§ Prompt: In the records below, find each line containing the word "configuration" and copy it.

§ Data excerpts:
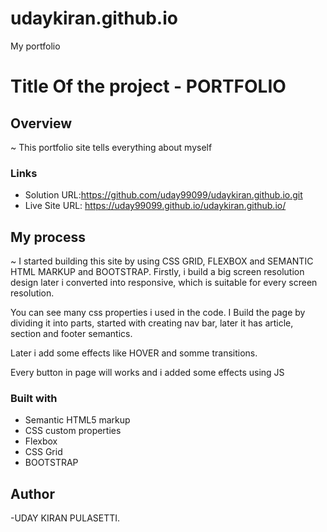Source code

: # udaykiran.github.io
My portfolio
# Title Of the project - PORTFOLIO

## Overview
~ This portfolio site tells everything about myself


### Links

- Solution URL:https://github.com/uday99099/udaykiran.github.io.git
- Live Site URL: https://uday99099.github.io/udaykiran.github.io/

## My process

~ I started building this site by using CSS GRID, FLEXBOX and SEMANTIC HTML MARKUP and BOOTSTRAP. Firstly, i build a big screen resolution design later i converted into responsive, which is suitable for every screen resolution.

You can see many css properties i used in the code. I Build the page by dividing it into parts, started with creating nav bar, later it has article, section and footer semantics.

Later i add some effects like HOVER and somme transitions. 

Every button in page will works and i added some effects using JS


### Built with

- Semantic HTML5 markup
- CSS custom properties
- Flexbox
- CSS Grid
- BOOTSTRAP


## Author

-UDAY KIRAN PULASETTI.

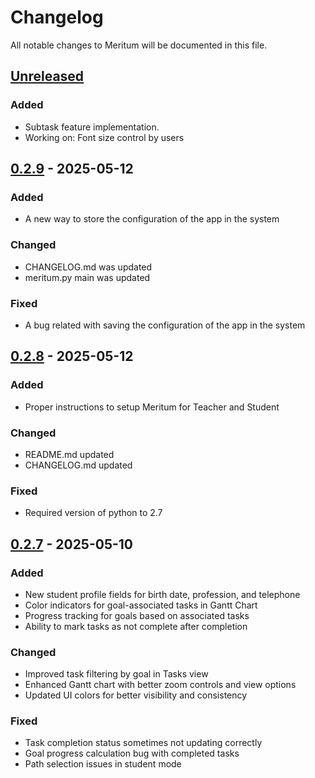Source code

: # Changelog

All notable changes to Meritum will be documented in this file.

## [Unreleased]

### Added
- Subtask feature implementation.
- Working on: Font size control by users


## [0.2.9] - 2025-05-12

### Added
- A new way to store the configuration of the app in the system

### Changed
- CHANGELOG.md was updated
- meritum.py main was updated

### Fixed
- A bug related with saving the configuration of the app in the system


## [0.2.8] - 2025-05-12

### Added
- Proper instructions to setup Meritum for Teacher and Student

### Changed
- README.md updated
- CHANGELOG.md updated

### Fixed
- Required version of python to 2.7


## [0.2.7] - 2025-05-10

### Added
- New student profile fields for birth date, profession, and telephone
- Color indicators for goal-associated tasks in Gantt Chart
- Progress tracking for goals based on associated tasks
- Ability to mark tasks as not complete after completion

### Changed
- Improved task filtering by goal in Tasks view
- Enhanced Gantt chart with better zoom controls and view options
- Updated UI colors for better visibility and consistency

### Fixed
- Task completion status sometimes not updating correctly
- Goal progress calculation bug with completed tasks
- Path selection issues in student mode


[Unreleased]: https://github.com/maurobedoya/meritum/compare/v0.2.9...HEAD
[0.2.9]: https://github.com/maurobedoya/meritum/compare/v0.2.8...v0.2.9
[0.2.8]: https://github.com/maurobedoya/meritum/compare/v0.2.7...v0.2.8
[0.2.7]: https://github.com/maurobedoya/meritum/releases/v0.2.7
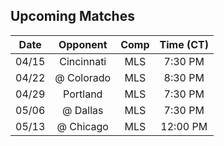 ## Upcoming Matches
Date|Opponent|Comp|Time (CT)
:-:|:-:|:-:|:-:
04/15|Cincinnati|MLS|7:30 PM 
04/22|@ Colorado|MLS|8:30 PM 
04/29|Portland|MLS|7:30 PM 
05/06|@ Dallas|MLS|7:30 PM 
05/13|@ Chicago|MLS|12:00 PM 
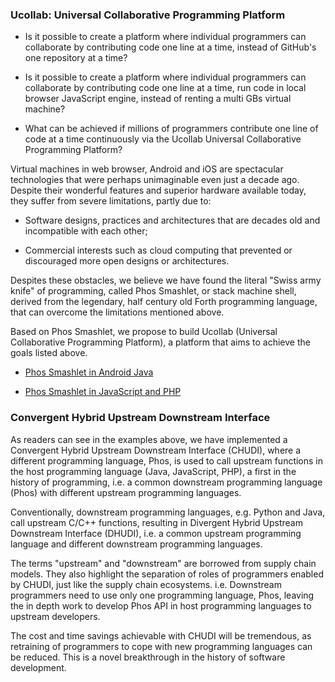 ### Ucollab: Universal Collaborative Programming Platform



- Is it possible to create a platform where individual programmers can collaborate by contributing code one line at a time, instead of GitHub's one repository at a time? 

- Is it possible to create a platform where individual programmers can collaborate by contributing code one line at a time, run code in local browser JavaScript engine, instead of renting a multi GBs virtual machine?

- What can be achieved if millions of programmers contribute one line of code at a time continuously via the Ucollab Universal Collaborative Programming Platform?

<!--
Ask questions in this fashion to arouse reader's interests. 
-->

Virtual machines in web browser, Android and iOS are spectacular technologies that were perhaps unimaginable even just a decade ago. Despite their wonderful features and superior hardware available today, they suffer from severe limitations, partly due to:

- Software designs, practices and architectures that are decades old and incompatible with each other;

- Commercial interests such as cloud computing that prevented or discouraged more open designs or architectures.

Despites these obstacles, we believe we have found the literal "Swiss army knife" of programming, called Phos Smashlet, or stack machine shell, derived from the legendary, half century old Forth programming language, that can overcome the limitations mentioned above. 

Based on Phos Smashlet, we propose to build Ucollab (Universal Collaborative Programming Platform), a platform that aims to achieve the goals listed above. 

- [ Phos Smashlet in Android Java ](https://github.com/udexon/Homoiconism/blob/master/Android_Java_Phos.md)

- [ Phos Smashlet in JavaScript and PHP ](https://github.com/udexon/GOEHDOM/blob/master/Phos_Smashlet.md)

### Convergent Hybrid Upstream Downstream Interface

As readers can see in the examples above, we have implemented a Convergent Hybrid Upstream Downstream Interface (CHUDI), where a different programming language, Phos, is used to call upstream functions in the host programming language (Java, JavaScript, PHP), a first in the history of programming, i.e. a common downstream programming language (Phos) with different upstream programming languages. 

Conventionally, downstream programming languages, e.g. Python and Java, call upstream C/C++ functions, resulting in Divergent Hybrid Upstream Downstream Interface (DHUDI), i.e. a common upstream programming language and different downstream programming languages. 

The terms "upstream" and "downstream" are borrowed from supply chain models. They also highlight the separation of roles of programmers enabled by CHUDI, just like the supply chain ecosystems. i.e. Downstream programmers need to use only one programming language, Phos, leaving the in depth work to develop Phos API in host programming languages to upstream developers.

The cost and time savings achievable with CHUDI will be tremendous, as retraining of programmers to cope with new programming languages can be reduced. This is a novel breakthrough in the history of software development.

§ Solution:
- A new way to store the configuration of the app in the system
- A bug related with saving the configuration of the app in the system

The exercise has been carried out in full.